We’d heard that Everglades National Park’s Gulf Coast section typically has fewer bugs than the Flamingo area and decided to head over there. We’d also heard good things about the Anhinga and Gumbo Limbo trails in the park’s Royal Palm area and stopped in there on our way out. Here we found many more tourists taking advantage of the Anhinga Trail’s boardwalk into the “river of grass” and a large freshwater pond.
The boardwalk led past fish, turtles, alligators and a host of birds, such as this purple gallinule gingerly stepping its way from lily pad to lily pad. It was a delightful walk that gave us a better sense of the park’s diversity.
The adjacent Gumbo Limbo trail winding through tropical hardwood forest offered yet another glimpse of how vastly different habitats can exist right next to one another. Walking these trails was a peaceful way to break up our onward drive through the southern part of the Miami metro area and across Florida via the Tamiami Trail.

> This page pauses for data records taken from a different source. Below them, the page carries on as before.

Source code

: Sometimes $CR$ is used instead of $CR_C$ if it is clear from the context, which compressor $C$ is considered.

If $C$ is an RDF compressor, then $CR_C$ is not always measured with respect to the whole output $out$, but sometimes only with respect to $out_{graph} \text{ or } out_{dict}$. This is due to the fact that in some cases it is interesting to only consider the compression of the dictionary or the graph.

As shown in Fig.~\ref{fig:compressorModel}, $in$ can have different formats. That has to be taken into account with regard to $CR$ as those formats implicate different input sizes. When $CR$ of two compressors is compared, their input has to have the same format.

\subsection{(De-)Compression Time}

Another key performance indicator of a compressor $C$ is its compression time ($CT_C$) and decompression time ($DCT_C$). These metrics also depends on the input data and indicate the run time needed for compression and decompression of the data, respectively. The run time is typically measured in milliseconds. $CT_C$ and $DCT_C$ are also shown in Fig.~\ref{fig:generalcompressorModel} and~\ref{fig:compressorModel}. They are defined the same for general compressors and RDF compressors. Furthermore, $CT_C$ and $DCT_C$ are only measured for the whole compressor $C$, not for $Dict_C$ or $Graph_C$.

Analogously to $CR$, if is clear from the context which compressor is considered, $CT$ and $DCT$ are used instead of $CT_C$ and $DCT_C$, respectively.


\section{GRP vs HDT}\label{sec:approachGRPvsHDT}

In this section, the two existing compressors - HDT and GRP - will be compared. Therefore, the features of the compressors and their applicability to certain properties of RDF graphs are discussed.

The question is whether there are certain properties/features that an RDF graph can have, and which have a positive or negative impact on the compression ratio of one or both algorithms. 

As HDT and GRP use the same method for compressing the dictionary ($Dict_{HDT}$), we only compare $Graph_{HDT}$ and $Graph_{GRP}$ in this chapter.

Also known as U.S. Highway 41, the Tamiami Trail is a 275-mile road connecting Tampa to Miami that follows a canal chock full of alligators and wading birds. Once completed in 1928, the road largely cut off the historic flow of freshwater from Lake Okeechobee into the Everglades. Efforts have been under way more recently to restore some of this important flow into estuaries to the south.
Bigfoot in Florida?
The two National Park-run campgrounds along the Tamiami Trail were full, and we began to worry about finding a place to stay here on a Saturday night. We pulled into a bizarre private campground set in the swamp that claimed to be “Skunkape Headquarters” (the skunkape being a mythical creature I’d never heard of, the Everglades equivalent of Bigfoot) with a gift shop full of animal parts and skunkape merchandise for sale. The guy at the front desk suggested we visit the attached zoo with pythons and screechy birds if we got bored. It was a little creepy, but the alternative would have been an expensive hotel room an hour away. Sold!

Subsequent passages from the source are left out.